Here are some other options for outside clothes drying that can also be adapted for indoor spaces such as garages, etc.
Then of course, we have the long-standing option of using a crank and pulleys to create a line between two places – whether apartment buildings, out buildings or even across a room or garage
Here are some indoor options for you:
This version gives you the option of both hanging and laying items flat (you don’t want to hang wool or knit sweaters or other objects that might stretch badly)
This version is actually good for lightweight clothes – and strung across a room, and then can retract – but it is not good for heavy-loads.

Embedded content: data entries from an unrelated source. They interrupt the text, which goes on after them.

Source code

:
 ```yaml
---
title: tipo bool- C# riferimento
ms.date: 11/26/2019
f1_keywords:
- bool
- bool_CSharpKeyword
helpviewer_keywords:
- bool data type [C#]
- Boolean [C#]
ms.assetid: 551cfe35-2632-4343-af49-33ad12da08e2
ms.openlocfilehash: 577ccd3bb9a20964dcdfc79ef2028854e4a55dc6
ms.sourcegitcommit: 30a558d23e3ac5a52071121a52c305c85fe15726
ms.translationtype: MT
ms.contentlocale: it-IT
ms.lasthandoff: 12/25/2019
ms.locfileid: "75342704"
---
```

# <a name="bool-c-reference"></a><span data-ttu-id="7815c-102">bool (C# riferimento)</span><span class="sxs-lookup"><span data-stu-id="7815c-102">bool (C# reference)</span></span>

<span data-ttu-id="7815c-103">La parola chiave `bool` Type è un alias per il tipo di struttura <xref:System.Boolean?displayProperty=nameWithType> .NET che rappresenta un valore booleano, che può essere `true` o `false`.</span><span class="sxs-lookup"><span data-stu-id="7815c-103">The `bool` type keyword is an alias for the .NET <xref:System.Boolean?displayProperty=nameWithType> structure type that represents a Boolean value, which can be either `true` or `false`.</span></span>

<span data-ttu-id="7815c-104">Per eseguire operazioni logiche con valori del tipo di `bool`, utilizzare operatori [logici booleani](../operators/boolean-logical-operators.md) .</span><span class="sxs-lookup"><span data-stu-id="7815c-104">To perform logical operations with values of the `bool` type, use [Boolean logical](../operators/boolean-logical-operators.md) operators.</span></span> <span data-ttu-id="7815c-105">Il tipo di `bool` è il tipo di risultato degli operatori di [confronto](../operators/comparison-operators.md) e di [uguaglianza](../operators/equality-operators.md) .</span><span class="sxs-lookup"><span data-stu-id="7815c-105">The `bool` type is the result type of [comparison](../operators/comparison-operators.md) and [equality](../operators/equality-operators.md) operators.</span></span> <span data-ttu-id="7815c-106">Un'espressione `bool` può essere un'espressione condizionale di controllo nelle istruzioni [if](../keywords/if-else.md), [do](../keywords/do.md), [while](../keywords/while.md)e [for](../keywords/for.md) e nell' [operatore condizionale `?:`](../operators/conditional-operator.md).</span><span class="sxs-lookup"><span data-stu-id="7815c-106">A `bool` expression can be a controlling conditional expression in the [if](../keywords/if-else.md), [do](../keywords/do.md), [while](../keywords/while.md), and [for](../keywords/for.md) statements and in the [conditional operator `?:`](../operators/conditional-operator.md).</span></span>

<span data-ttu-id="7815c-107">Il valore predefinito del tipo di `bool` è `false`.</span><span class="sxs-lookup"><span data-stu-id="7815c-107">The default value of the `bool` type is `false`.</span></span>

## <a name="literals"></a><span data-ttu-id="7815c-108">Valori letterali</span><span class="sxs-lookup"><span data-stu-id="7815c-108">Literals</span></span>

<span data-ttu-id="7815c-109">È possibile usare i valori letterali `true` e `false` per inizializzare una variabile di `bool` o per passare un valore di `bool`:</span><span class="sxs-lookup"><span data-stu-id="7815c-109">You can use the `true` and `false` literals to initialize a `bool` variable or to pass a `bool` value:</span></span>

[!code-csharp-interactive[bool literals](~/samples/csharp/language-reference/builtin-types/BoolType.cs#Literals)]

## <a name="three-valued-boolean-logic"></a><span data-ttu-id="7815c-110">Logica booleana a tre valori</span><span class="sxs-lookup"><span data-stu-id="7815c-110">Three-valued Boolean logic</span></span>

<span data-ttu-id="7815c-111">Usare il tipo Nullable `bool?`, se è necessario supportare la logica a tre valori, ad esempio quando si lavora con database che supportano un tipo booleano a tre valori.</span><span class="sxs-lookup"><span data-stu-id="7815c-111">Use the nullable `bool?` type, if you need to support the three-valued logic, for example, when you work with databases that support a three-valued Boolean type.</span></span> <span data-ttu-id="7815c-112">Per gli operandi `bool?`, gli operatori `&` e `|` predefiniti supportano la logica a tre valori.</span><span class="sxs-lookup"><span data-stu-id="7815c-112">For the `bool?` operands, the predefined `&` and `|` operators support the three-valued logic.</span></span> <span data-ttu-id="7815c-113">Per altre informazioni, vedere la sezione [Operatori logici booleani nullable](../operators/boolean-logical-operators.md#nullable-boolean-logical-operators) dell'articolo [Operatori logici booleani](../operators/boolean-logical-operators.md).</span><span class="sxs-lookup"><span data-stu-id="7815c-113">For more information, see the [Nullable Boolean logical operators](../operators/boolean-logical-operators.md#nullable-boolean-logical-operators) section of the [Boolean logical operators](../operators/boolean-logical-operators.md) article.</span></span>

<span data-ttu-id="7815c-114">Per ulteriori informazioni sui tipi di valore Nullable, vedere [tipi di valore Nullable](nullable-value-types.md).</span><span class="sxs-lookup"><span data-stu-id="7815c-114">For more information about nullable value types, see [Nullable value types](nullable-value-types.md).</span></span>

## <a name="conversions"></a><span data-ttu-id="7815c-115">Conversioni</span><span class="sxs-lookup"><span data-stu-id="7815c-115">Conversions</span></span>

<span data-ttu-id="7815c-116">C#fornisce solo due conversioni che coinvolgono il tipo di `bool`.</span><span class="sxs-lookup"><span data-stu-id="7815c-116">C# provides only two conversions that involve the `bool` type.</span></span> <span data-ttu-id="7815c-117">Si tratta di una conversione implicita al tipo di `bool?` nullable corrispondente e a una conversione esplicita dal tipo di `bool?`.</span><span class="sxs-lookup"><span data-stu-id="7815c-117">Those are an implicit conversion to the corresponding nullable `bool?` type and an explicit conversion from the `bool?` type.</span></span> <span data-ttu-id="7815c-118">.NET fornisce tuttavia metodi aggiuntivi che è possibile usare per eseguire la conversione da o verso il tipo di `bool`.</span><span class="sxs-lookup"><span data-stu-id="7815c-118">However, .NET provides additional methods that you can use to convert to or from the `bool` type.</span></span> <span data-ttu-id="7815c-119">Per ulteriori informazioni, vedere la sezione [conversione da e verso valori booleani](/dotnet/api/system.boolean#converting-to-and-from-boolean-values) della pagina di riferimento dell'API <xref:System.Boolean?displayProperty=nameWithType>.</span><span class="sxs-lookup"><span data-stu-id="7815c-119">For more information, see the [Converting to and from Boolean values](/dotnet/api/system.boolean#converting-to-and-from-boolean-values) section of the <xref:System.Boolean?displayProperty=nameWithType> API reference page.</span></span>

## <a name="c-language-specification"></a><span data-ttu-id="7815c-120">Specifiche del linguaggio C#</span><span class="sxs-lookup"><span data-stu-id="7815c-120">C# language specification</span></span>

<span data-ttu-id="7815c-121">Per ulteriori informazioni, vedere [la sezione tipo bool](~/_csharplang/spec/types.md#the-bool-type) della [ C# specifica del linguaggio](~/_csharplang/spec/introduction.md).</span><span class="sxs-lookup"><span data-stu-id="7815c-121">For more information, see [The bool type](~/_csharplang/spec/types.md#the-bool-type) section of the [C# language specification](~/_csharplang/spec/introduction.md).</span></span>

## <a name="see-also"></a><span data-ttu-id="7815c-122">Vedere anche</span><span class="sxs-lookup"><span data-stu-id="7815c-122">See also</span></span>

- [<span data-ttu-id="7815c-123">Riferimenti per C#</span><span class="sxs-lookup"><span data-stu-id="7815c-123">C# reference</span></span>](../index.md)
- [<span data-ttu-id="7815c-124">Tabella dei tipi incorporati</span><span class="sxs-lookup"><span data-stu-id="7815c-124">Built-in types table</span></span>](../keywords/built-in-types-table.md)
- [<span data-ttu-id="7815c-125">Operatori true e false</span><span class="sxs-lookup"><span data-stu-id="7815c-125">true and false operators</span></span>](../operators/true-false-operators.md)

- Extra shower curtain spring rod across a shower for extra hanging room
- Hanging clothes on a clothes hanger and hung on door frames (though this takes up a lot of room and isn’t stable as hangers fall off easily
- Simple rope tied between two trees and clothes pinned to it
- Using hangers over a fence or on a chain link fence section
- Laying across tree branches, flat surfaces, etc.
Whether you are drying your clothes off-grid to save the environment, save yourself some money or are without power, there are endless options to get your clothes dry. Being prepared with ideas ahead of time will help out!